** WORK TASK **
Every line of the records that holds the word "входах" should be copied.

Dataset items
★ ★ ★

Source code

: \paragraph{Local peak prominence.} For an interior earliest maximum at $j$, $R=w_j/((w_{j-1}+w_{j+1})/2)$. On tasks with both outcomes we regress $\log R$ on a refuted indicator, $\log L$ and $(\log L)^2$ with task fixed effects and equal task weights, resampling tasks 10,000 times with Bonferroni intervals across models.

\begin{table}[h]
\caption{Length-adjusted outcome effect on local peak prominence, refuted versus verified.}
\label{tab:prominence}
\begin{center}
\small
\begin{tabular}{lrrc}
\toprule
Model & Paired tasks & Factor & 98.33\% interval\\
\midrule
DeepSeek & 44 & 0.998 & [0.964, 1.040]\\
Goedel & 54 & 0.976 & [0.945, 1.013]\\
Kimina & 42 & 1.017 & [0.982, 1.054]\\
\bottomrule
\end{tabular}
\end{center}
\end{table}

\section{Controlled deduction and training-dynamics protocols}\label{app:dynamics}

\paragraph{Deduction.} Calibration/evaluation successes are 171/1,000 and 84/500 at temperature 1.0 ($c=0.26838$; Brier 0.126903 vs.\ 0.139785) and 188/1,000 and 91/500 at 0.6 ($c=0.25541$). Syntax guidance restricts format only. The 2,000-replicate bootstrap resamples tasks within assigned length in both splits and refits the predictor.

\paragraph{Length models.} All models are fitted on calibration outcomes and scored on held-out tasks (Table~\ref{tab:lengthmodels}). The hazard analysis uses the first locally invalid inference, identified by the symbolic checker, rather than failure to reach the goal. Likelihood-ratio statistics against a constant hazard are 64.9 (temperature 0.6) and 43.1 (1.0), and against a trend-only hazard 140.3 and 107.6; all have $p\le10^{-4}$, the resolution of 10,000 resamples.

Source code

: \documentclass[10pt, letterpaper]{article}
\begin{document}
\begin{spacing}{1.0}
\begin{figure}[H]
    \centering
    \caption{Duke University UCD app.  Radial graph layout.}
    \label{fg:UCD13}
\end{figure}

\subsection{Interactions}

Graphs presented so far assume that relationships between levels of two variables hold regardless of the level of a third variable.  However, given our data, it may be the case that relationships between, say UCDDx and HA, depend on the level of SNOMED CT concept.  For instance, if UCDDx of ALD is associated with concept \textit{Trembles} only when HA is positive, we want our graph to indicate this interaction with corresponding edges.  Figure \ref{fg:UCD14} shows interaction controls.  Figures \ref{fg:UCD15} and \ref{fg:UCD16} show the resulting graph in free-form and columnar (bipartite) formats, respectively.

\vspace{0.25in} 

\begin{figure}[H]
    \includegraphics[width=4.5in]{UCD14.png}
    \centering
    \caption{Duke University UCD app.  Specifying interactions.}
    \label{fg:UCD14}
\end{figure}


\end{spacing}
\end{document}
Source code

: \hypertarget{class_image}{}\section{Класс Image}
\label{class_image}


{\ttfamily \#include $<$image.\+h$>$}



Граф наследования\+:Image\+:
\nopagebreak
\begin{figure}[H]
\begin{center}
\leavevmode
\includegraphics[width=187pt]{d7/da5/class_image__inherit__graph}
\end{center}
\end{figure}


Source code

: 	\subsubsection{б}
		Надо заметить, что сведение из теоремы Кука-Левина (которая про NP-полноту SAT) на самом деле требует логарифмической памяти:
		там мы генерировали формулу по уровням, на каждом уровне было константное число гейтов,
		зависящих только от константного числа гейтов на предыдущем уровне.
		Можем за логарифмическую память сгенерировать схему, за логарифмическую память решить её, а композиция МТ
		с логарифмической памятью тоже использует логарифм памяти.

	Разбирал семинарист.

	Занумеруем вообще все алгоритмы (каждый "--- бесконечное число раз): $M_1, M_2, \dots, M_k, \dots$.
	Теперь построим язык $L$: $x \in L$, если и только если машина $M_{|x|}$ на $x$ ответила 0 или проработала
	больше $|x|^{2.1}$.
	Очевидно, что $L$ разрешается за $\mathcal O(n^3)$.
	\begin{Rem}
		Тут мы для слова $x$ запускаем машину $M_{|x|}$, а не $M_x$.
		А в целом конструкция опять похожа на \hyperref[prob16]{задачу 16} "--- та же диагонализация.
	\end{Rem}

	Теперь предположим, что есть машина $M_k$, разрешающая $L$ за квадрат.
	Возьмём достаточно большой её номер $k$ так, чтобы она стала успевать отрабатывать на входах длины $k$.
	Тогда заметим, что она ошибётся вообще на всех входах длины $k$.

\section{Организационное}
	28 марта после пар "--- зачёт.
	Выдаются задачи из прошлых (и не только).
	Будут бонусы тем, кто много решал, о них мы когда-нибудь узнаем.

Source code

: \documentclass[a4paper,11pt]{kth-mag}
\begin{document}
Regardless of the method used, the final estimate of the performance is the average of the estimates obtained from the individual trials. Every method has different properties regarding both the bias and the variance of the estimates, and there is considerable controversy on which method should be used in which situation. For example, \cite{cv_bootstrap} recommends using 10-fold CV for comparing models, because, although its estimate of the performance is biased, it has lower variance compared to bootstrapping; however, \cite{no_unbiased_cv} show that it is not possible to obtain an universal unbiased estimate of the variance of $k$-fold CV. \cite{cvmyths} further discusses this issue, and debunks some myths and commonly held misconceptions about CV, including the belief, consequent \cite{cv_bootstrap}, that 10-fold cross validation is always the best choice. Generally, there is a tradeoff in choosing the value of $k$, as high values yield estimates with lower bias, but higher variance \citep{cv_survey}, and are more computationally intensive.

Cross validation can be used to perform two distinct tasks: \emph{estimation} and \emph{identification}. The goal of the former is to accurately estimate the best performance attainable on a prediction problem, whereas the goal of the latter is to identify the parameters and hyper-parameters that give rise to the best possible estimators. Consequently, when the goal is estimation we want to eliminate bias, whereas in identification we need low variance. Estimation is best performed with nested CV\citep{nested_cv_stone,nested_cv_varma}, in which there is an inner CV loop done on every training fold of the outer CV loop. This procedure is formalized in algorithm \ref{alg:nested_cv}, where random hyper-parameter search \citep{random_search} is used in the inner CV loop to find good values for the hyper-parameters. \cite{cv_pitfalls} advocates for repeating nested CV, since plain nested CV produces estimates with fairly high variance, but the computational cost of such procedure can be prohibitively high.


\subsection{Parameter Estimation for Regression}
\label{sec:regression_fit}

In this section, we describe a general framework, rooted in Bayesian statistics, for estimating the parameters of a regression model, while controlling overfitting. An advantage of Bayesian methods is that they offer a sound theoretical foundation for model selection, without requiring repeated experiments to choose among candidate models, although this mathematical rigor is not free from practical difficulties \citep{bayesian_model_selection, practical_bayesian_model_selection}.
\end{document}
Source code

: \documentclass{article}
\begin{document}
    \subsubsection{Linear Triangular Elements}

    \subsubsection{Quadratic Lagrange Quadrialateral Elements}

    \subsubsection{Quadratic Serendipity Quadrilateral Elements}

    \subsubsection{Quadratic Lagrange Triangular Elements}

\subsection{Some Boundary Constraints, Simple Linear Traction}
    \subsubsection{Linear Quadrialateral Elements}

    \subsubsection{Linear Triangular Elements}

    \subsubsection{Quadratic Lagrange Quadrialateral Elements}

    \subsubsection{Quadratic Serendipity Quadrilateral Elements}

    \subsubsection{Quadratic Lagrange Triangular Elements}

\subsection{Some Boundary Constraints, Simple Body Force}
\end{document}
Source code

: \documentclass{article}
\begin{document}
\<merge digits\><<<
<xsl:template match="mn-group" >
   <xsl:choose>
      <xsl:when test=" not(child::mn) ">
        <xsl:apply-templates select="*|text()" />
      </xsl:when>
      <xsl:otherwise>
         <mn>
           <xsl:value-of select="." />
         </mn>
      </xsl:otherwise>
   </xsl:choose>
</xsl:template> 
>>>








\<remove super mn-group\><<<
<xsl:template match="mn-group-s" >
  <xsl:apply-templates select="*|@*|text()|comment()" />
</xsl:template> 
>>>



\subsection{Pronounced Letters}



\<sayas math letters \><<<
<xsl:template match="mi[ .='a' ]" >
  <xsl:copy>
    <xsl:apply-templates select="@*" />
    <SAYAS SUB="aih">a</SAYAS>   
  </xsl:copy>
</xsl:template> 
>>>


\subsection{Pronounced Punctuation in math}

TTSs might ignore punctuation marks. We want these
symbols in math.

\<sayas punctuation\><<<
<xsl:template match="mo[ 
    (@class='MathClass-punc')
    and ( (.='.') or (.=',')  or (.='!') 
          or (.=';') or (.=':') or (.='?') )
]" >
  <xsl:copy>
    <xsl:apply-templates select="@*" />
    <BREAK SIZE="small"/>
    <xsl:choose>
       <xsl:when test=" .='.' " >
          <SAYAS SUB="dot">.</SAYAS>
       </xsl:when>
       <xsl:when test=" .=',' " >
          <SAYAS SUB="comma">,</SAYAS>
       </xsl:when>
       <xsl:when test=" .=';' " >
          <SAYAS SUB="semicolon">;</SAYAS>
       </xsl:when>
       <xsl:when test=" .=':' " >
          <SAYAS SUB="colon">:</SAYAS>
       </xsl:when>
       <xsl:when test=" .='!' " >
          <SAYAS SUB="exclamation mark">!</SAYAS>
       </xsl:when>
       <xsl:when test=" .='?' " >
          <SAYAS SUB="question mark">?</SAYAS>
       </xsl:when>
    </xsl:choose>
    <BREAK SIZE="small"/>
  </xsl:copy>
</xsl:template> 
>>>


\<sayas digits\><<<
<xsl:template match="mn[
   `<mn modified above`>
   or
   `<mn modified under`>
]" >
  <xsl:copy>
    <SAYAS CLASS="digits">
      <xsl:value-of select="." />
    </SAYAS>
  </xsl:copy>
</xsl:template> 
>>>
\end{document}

★ ★ ★

** YOUR RESPONSE **
	Возьмём достаточно большой её номер $k$ так, чтобы она стала успевать отрабатывать на входах длины $k$.
	Тогда заметим, что она ошибётся вообще на всех входах длины $k$.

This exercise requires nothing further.